Longest Unequal Adjacent Groups Subsequence II

Longest Unequal Adjacent Groups Subsequence II - Problem

You are given a string array words and an array groups, both arrays having length n.

The hamming distance between two strings of equal length is the number of positions at which the corresponding characters are different.

You need to select the longest subsequence from an array of indices [0, 1, ..., n - 1], such that for the subsequence denoted as [i₀, i₁, ..., iₖ₋₁] having length k, the following holds:

For adjacent indices in the subsequence, their corresponding groups are unequal, i.e., groups[iⱼ] != groups[iⱼ₊₁], for each j where 0 ≤ j + 1 < k.
words[iⱼ] and words[iⱼ₊₁] are equal in length, and the hamming distance between them is 1, where 0 ≤ j + 1 < k, for all indices in the subsequence.

Return a string array containing the words corresponding to the indices (in order) in the selected subsequence.
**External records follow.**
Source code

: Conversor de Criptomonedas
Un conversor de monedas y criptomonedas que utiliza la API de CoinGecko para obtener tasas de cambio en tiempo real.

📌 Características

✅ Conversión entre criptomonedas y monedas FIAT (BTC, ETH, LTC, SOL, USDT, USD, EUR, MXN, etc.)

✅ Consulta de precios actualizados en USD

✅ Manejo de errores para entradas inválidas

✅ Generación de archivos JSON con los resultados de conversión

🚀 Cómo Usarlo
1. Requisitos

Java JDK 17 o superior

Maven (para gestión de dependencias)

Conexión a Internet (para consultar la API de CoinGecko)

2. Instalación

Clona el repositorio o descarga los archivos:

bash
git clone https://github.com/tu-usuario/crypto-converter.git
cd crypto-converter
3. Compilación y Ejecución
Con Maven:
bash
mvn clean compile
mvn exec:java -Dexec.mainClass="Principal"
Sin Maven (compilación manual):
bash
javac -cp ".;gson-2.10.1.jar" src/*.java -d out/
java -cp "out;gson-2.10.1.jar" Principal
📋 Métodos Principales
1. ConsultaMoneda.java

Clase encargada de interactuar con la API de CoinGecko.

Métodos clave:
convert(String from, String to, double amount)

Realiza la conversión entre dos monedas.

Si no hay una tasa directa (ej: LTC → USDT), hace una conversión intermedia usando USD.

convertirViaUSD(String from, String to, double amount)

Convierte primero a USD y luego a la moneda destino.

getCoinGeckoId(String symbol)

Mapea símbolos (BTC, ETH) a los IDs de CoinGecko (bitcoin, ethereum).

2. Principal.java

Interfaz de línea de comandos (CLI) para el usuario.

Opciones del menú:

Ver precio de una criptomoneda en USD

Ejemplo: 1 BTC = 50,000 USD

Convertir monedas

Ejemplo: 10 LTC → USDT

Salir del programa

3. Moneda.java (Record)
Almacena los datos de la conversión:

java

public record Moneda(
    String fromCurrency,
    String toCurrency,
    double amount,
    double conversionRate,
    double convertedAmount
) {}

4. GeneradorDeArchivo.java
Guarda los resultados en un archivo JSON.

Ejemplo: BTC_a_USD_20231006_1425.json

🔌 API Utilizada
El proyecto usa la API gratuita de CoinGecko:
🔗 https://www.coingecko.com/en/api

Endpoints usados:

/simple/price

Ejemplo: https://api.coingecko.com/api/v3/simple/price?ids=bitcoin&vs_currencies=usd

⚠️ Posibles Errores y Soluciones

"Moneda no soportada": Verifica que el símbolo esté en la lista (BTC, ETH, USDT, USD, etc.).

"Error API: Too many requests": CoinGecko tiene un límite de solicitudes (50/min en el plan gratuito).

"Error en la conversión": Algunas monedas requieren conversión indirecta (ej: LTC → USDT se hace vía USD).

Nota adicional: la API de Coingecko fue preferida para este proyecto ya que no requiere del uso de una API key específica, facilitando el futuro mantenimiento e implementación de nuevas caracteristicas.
If there are multiple answers, return any of them.

Note: strings in words may be unequal in length.

Input & Output

Example 1 — Basic Valid Chain

$ Input: words = ["a","b","c","d"], groups = [1,0,1,1]

› Output: ["a","b","c"]

💡 Note: Chain a→b→c: groups [1,0,1] are alternating, hamming distances are 1 (a≠b at 1 position, b≠c at 1 position). Length = 3.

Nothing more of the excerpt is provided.